Anthemidis Aristidis N, Zachariadis George A, Stratis John A
Laboratory of Analytical Chemistry, Department of Chemistry, Aristotle University, Thessaloniki 54124, Greece.
Talanta. 2004 Nov 15;64(4):1053-7. doi: 10.1016/j.talanta.2004.05.003.
A simple and robust time-based on-line sequential injection system for trace mercury determination via cold vapour atomic absorption spectrometry (CVAAS), employing a new integrated gas-liquid separator (GLS), which in parallel operates as reactor, was developed. Sample and reductant are sequentially loaded into the GLS while an argon flow delivers the released mercury vapour through the atomic absorption cell. The proposed method is characterized by the ability of successfully managing variable sample volume up to 30ml in order to achieve high sensitivity. For 20ml sample volume, the sampling frequency is 25h(-1). The calibration curve is linear over the concentration range 0.05-5.0mugl(-1) of Hg(II), the detection limit is c(L) = 0.02mugl(-1), and the relative standard deviation is s(r) = 2.6% at 1.0mugl(-1) Hg(II) level. The performance of the proposed method was evaluated by analyzing certified reference material and applied to the analysis of natural waters and biological samples.

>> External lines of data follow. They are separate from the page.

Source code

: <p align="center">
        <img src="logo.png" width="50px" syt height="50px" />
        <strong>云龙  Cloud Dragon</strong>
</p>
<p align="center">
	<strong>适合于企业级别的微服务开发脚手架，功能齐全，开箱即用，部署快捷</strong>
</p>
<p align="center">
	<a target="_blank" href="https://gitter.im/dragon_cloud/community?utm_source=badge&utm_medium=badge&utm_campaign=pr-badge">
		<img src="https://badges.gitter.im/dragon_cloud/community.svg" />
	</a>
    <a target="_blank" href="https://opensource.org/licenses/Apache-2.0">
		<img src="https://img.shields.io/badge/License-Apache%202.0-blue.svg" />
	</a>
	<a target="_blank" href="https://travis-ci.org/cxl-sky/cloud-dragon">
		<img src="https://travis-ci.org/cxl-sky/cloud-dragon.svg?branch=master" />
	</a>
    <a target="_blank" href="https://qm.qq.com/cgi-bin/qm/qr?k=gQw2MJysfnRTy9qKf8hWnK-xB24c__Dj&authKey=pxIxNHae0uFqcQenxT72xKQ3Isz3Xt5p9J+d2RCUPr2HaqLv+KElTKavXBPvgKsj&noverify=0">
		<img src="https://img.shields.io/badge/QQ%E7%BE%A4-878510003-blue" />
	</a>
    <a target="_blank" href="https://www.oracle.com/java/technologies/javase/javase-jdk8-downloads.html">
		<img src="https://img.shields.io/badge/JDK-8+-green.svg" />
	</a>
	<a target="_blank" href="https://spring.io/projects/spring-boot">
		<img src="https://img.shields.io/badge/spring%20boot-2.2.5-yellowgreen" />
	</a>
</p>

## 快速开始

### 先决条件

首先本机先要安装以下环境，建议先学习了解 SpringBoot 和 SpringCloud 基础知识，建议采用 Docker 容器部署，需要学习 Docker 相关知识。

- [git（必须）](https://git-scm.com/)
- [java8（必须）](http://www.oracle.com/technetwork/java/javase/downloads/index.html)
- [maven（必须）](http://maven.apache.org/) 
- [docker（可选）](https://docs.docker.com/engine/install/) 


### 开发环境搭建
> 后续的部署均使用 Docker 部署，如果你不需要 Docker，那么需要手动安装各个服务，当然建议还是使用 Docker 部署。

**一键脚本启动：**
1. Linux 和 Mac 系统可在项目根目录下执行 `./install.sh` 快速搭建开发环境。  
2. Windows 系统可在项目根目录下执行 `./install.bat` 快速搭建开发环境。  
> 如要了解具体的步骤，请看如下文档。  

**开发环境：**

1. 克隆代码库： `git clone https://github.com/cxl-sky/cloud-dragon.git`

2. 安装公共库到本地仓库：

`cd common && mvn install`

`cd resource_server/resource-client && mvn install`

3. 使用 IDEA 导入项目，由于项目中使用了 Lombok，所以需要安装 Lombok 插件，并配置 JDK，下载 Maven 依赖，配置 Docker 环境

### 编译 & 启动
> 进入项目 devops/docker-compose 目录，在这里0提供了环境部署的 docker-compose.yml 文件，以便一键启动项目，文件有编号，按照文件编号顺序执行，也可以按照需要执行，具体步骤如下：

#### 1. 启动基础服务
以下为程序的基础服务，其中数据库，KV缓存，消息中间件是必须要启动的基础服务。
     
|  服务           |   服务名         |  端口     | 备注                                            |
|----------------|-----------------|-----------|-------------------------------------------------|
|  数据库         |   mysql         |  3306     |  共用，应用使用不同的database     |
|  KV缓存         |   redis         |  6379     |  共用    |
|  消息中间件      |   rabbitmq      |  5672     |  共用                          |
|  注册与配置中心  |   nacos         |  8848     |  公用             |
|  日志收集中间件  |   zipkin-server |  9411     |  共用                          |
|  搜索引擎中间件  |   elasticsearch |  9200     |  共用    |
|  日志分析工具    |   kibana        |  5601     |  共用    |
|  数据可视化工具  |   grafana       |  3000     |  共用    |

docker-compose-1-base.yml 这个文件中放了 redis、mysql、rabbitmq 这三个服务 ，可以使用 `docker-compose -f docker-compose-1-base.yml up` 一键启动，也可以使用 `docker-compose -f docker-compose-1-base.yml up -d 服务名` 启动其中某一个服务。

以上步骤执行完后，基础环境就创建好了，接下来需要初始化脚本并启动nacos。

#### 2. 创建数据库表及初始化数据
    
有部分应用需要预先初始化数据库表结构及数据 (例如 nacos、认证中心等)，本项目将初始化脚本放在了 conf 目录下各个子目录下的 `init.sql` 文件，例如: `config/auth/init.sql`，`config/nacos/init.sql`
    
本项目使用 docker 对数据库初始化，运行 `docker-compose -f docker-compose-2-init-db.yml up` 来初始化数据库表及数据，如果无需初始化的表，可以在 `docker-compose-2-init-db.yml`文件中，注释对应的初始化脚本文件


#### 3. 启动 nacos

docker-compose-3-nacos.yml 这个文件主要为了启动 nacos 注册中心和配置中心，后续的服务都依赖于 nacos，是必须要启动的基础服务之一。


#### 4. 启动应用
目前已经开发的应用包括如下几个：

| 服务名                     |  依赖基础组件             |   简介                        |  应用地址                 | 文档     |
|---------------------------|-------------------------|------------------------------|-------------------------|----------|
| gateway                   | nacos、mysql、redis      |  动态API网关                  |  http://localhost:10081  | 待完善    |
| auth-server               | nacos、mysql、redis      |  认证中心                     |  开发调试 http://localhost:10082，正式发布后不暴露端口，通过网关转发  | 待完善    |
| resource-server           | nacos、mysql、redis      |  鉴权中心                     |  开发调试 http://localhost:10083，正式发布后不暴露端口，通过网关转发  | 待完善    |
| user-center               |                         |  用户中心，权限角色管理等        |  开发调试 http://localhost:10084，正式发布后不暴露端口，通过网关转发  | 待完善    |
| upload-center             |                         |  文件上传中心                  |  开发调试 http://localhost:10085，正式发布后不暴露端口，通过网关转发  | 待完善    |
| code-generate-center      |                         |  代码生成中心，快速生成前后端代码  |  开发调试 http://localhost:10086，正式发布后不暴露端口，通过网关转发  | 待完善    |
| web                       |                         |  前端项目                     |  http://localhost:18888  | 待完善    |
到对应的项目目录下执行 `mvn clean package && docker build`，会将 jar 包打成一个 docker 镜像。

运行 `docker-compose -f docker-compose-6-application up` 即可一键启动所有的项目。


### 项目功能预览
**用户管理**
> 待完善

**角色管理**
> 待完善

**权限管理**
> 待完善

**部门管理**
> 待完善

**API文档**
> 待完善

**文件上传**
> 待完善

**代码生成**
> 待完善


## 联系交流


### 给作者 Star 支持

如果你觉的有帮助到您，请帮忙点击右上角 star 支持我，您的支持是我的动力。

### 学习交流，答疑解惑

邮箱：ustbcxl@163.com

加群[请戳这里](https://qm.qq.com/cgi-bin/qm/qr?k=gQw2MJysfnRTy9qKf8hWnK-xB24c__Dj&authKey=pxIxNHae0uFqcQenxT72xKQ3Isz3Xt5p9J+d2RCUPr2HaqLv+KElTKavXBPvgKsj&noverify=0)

开发了一种简单且稳健的基于时间的在线顺序注射系统,用于通过冷蒸气原子吸收光谱法(CVAAS)测定痕量汞,该系统采用了一种新型集成气液分离器(GLS),它同时作为反应器运行。样品和还原剂被顺序加载到GLS中,同时氩气流将释放出的汞蒸气输送通过原子吸收池。所提出的方法的特点是能够成功处理高达30ml的可变样品体积,以实现高灵敏度。对于20ml的样品体积,采样频率为25h⁻¹。校准曲线在Hg(II)浓度范围0.05 - 5.0μg l⁻¹内呈线性,检测限为c(L)=0.02μg l⁻¹,在1.0μg l⁻¹ Hg(II)水平下相对标准偏差为s(r)=2.6%。通过分析有证标准物质对所提出方法的性能进行了评估,并将其应用于天然水和生物样品的分析。